Wednesday, August 29, 2012

ATC Roundup



It's time I photographed some of the ATCs I've been working on.  The Freestylers are having a card swap on the 12th, and I thought I'd incorporate some different techniques in a few of them and join the swapping fun.  Some cards are older, though none quite elderly.  These are simply images I enjoyed developing during this past year.

Enjoy!

The one above is made from polka dot fabric and a check fabric, which I cut apart to make the stripes.  The blue is a batik.

Below is called "Summer's Long Exit," which is how I think of the dragging Indian Summer each year.  Almost unending.  The hatch marks at bottom is a Stef Francis thread variable thickness as you sew.  A dream to work with!


Next is what was actually an exercise in straight stitching different weights and types of yarn.  I would like to say "running stitch," but most of these threads were too fat (perles) or too stiff (linen).

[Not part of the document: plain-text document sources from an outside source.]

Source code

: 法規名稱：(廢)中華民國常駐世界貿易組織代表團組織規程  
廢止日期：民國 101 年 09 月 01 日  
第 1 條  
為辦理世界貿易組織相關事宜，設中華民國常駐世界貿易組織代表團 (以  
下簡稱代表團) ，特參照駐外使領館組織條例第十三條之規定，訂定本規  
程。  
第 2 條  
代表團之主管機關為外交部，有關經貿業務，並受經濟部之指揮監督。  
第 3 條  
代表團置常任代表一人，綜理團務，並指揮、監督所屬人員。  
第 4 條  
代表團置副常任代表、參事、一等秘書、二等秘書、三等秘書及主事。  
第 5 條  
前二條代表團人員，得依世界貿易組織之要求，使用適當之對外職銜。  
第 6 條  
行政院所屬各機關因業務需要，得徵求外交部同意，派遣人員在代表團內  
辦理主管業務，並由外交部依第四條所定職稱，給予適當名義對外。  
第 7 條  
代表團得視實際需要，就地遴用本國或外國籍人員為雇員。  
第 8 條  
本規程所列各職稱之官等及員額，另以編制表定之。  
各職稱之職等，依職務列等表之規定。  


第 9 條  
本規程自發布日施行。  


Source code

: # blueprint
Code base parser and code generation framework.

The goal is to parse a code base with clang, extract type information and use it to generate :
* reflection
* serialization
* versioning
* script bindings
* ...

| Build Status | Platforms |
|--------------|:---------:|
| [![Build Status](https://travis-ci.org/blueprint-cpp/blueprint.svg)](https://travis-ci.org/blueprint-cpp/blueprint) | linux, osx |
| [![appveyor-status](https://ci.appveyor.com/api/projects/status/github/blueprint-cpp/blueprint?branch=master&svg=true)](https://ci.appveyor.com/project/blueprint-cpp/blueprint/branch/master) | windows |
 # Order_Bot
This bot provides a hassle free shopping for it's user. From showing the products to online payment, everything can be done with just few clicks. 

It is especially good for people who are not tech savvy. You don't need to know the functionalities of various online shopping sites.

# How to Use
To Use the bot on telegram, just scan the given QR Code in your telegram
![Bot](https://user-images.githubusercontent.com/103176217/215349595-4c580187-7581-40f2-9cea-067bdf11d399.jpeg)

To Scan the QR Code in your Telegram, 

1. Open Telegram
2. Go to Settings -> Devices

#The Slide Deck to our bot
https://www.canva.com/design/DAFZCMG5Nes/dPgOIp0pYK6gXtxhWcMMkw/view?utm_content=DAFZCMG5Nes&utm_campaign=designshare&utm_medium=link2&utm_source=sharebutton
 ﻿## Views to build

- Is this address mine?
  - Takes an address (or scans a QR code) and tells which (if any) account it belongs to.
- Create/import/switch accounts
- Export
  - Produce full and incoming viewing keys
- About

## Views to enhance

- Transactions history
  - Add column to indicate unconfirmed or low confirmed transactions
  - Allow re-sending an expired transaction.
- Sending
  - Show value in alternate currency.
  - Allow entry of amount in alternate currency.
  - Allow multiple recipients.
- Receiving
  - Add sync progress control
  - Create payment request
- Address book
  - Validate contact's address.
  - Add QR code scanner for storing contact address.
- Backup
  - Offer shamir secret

It is so much nicer than looking at perfectly horizontal or vertical lines of stitching, isn't it?

  

For Bethy, one day, when she is interested in learning to sew.  How much fun it will be to show her how to lay down scraps of fabrics and add these lovely embellishments!


Here is an ATC that is actually a bit old (but not elderly, please; a touchy subject lately).  A combination of paper, linen fabric, cotton perle, machine-made trim, perle buttons . . .


If the day has been stressful or tedious, it is good to go into the studio and pull out the tiniest of scraps and lay them out until I have a design I like.  Not a big piece.  Small.  Manageable.  The way my life can forget to be, sometimes.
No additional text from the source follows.